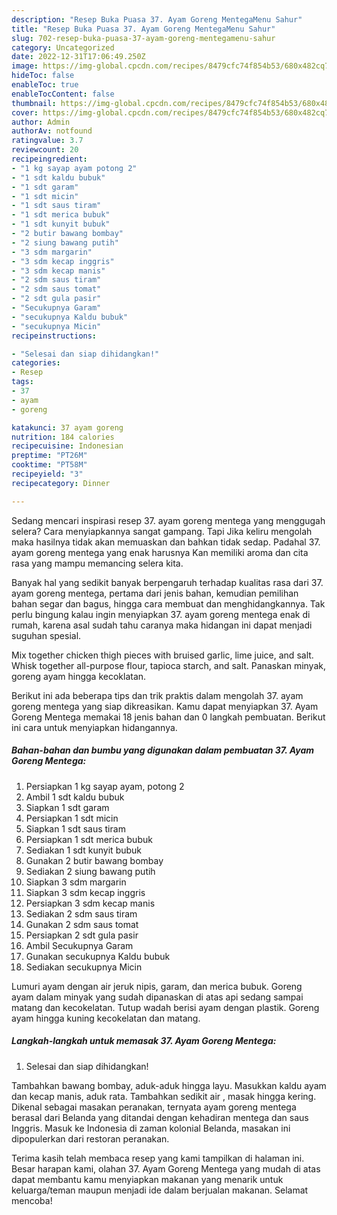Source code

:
```yaml
---
description: "Resep Buka Puasa 37. Ayam Goreng MentegaMenu Sahur"
title: "Resep Buka Puasa 37. Ayam Goreng MentegaMenu Sahur"
slug: 702-resep-buka-puasa-37-ayam-goreng-mentegamenu-sahur
category: Uncategorized
date: 2022-12-31T17:06:49.250Z
image: https://img-global.cpcdn.com/recipes/8479cfc74f854b53/680x482cq70/37-ayam-goreng-mentega-foto-resep-utama.jpg
hideToc: false
enableToc: true
enableTocContent: false
thumbnail: https://img-global.cpcdn.com/recipes/8479cfc74f854b53/680x482cq70/37-ayam-goreng-mentega-foto-resep-utama.jpg
cover: https://img-global.cpcdn.com/recipes/8479cfc74f854b53/680x482cq70/37-ayam-goreng-mentega-foto-resep-utama.jpg
author: Admin
authorAv: notfound
ratingvalue: 3.7
reviewcount: 20
recipeingredient:
- "1 kg sayap ayam potong 2"
- "1 sdt kaldu bubuk"
- "1 sdt garam"
- "1 sdt micin"
- "1 sdt saus tiram"
- "1 sdt merica bubuk"
- "1 sdt kunyit bubuk"
- "2 butir bawang bombay"
- "2 siung bawang putih"
- "3 sdm margarin"
- "3 sdm kecap inggris"
- "3 sdm kecap manis"
- "2 sdm saus tiram"
- "2 sdm saus tomat"
- "2 sdt gula pasir"
- "Secukupnya Garam"
- "secukupnya Kaldu bubuk"
- "secukupnya Micin"
recipeinstructions:

- "Selesai dan siap dihidangkan!"
categories:
- Resep
tags:
- 37
- ayam
- goreng

katakunci: 37 ayam goreng 
nutrition: 184 calories
recipecuisine: Indonesian
preptime: "PT26M"
cooktime: "PT58M"
recipeyield: "3"
recipecategory: Dinner

---
```



Sedang mencari inspirasi resep 37. ayam goreng mentega yang menggugah selera? Cara menyiapkannya sangat gampang. Tapi Jika keliru mengolah maka hasilnya tidak akan memuaskan dan bahkan tidak sedap. Padahal 37. ayam goreng mentega yang enak harusnya Kan memiliki aroma dan cita rasa yang mampu memancing selera kita.


Banyak hal yang sedikit banyak berpengaruh terhadap kualitas rasa dari 37. ayam goreng mentega, pertama dari jenis bahan, kemudian pemilihan bahan segar dan bagus, hingga cara membuat dan menghidangkannya. Tak perlu bingung kalau ingin menyiapkan 37. ayam goreng mentega enak di rumah, karena asal sudah tahu caranya maka hidangan ini dapat menjadi suguhan spesial.

Mix together chicken thigh pieces with bruised garlic, lime juice, and salt. Whisk together all-purpose flour, tapioca starch, and salt. Panaskan minyak, goreng ayam hingga kecoklatan.


Berikut ini ada beberapa tips dan trik praktis dalam mengolah 37. ayam goreng mentega yang siap dikreasikan. Kamu dapat menyiapkan 37. Ayam Goreng Mentega memakai 18 jenis bahan dan 0 langkah pembuatan. Berikut ini cara untuk menyiapkan hidangannya.

<!--inarticleads1-->

##### Bahan-bahan dan bumbu yang digunakan dalam pembuatan 37. Ayam Goreng Mentega:

1. Persiapkan 1 kg sayap ayam, potong 2
1. Ambil 1 sdt kaldu bubuk
1. Siapkan 1 sdt garam
1. Persiapkan 1 sdt micin
1. Siapkan 1 sdt saus tiram
1. Persiapkan 1 sdt merica bubuk
1. Sediakan 1 sdt kunyit bubuk
1. Gunakan 2 butir bawang bombay
1. Sediakan 2 siung bawang putih
1. Siapkan 3 sdm margarin
1. Siapkan 3 sdm kecap inggris
1. Persiapkan 3 sdm kecap manis
1. Sediakan 2 sdm saus tiram
1. Gunakan 2 sdm saus tomat
1. Persiapkan 2 sdt gula pasir
1. Ambil Secukupnya Garam
1. Gunakan secukupnya Kaldu bubuk
1. Sediakan secukupnya Micin


Lumuri ayam dengan air jeruk nipis, garam, dan merica bubuk. Goreng ayam dalam minyak yang sudah dipanaskan di atas api sedang sampai matang dan kecokelatan. Tutup wadah berisi ayam dengan plastik. Goreng ayam hingga kuning kecokelatan dan matang. 

<!--inarticleads2-->

##### Langkah-langkah untuk memasak 37. Ayam Goreng Mentega:


1. Selesai dan siap dihidangkan!

Tambahkan bawang bombay, aduk-aduk hingga layu. Masukkan kaldu ayam dan kecap manis, aduk rata. Tambahkan sedikit air , masak hingga kering. Dikenal sebagai masakan peranakan, ternyata ayam goreng mentega berasal dari Belanda yang ditandai dengan kehadiran mentega dan saus Inggris. Masuk ke Indonesia di zaman kolonial Belanda, masakan ini dipopulerkan dari restoran peranakan. 

Terima kasih telah membaca resep yang kami tampilkan di halaman ini. Besar harapan kami, olahan 37. Ayam Goreng Mentega yang mudah di atas dapat membantu kamu menyiapkan makanan yang menarik untuk keluarga/teman maupun menjadi ide dalam berjualan makanan. Selamat mencoba!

====

• [WORK INSTRUCTIONS]: Set down the data exactly as it appears, without any images.

• [SOLUTION]:
Source code

:
```yaml
---
description: "Resep Buka Puasa 37. Ayam Goreng MentegaMenu Sahur"
title: "Resep Buka Puasa 37. Ayam Goreng MentegaMenu Sahur"
slug: 702-resep-buka-puasa-37-ayam-goreng-mentegamenu-sahur
category: Uncategorized
date: 2022-12-31T17:06:49.250Z
image: https://img-global.cpcdn.com/recipes/8479cfc74f854b53/680x482cq70/37-ayam-goreng-mentega-foto-resep-utama.jpg
hideToc: false
enableToc: true
enableTocContent: false
thumbnail: https://img-global.cpcdn.com/recipes/8479cfc74f854b53/680x482cq70/37-ayam-goreng-mentega-foto-resep-utama.jpg
cover: https://img-global.cpcdn.com/recipes/8479cfc74f854b53/680x482cq70/37-ayam-goreng-mentega-foto-resep-utama.jpg
author: Admin
authorAv: notfound
ratingvalue: 3.7
reviewcount: 20
recipeingredient:
- "1 kg sayap ayam potong 2"
- "1 sdt kaldu bubuk"
- "1 sdt garam"
- "1 sdt micin"
- "1 sdt saus tiram"
- "1 sdt merica bubuk"
- "1 sdt kunyit bubuk"
- "2 butir bawang bombay"
- "2 siung bawang putih"
- "3 sdm margarin"
- "3 sdm kecap inggris"
- "3 sdm kecap manis"
- "2 sdm saus tiram"
- "2 sdm saus tomat"
- "2 sdt gula pasir"
- "Secukupnya Garam"
- "secukupnya Kaldu bubuk"
- "secukupnya Micin"
recipeinstructions:

- "Selesai dan siap dihidangkan!"
categories:
- Resep
tags:
- 37
- ayam
- goreng

katakunci: 37 ayam goreng 
nutrition: 184 calories
recipecuisine: Indonesian
preptime: "PT26M"
cooktime: "PT58M"
recipeyield: "3"
recipecategory: Dinner

---
```



Sedang mencari inspirasi resep 37. ayam goreng mentega yang menggugah selera? Cara menyiapkannya sangat gampang. Tapi Jika keliru mengolah maka hasilnya tidak akan memuaskan dan bahkan tidak sedap. Padahal 37. ayam goreng mentega yang enak harusnya Kan memiliki aroma dan cita rasa yang mampu memancing selera kita.


Banyak hal yang sedikit banyak berpengaruh terhadap kualitas rasa dari 37. ayam goreng mentega, pertama dari jenis bahan, kemudian pemilihan bahan segar dan bagus, hingga cara membuat dan menghidangkannya. Tak perlu bingung kalau ingin menyiapkan 37. ayam goreng mentega enak di rumah, karena asal sudah tahu caranya maka hidangan ini dapat menjadi suguhan spesial.

Mix together chicken thigh pieces with bruised garlic, lime juice, and salt. Whisk together all-purpose flour, tapioca starch, and salt. Panaskan minyak, goreng ayam hingga kecoklatan.


Berikut ini ada beberapa tips dan trik praktis dalam mengolah 37. ayam goreng mentega yang siap dikreasikan. Kamu dapat menyiapkan 37. Ayam Goreng Mentega memakai 18 jenis bahan dan 0 langkah pembuatan. Berikut ini cara untuk menyiapkan hidangannya.

<!--inarticleads1-->

##### Bahan-bahan dan bumbu yang digunakan dalam pembuatan 37. Ayam Goreng Mentega:

1. Persiapkan 1 kg sayap ayam, potong 2
1. Ambil 1 sdt kaldu bubuk
1. Siapkan 1 sdt garam
1. Persiapkan 1 sdt micin
1. Siapkan 1 sdt saus tiram
1. Persiapkan 1 sdt merica bubuk
1. Sediakan 1 sdt kunyit bubuk
1. Gunakan 2 butir bawang bombay
1. Sediakan 2 siung bawang putih
1. Siapkan 3 sdm margarin
1. Siapkan 3 sdm kecap inggris
1. Persiapkan 3 sdm kecap manis
1. Sediakan 2 sdm saus tiram
1. Gunakan 2 sdm saus tomat
1. Persiapkan 2 sdt gula pasir
1. Ambil Secukupnya Garam
1. Gunakan secukupnya Kaldu bubuk
1. Sediakan secukupnya Micin


Lumuri ayam dengan air jeruk nipis, garam, dan merica bubuk. Goreng ayam dalam minyak yang sudah dipanaskan di atas api sedang sampai matang dan kecokelatan. Tutup wadah berisi ayam dengan plastik. Goreng ayam hingga kuning kecokelatan dan matang. 

<!--inarticleads2-->

##### Langkah-langkah untuk memasak 37. Ayam Goreng Mentega:


1. Selesai dan siap dihidangkan!

Tambahkan bawang bombay, aduk-aduk hingga layu. Masukkan kaldu ayam dan kecap manis, aduk rata. Tambahkan sedikit air , masak hingga kering. Dikenal sebagai masakan peranakan, ternyata ayam goreng mentega berasal dari Belanda yang ditandai dengan kehadiran mentega dan saus Inggris. Masuk ke Indonesia di zaman kolonial Belanda, masakan ini dipopulerkan dari restoran peranakan. 

Terima kasih telah membaca resep yang kami tampilkan di halaman ini. Besar harapan kami, olahan 37. Ayam Goreng Mentega yang mudah di atas dapat membantu kamu menyiapkan makanan yang menarik untuk keluarga/teman maupun menjadi ide dalam berjualan makanan. Selamat mencoba!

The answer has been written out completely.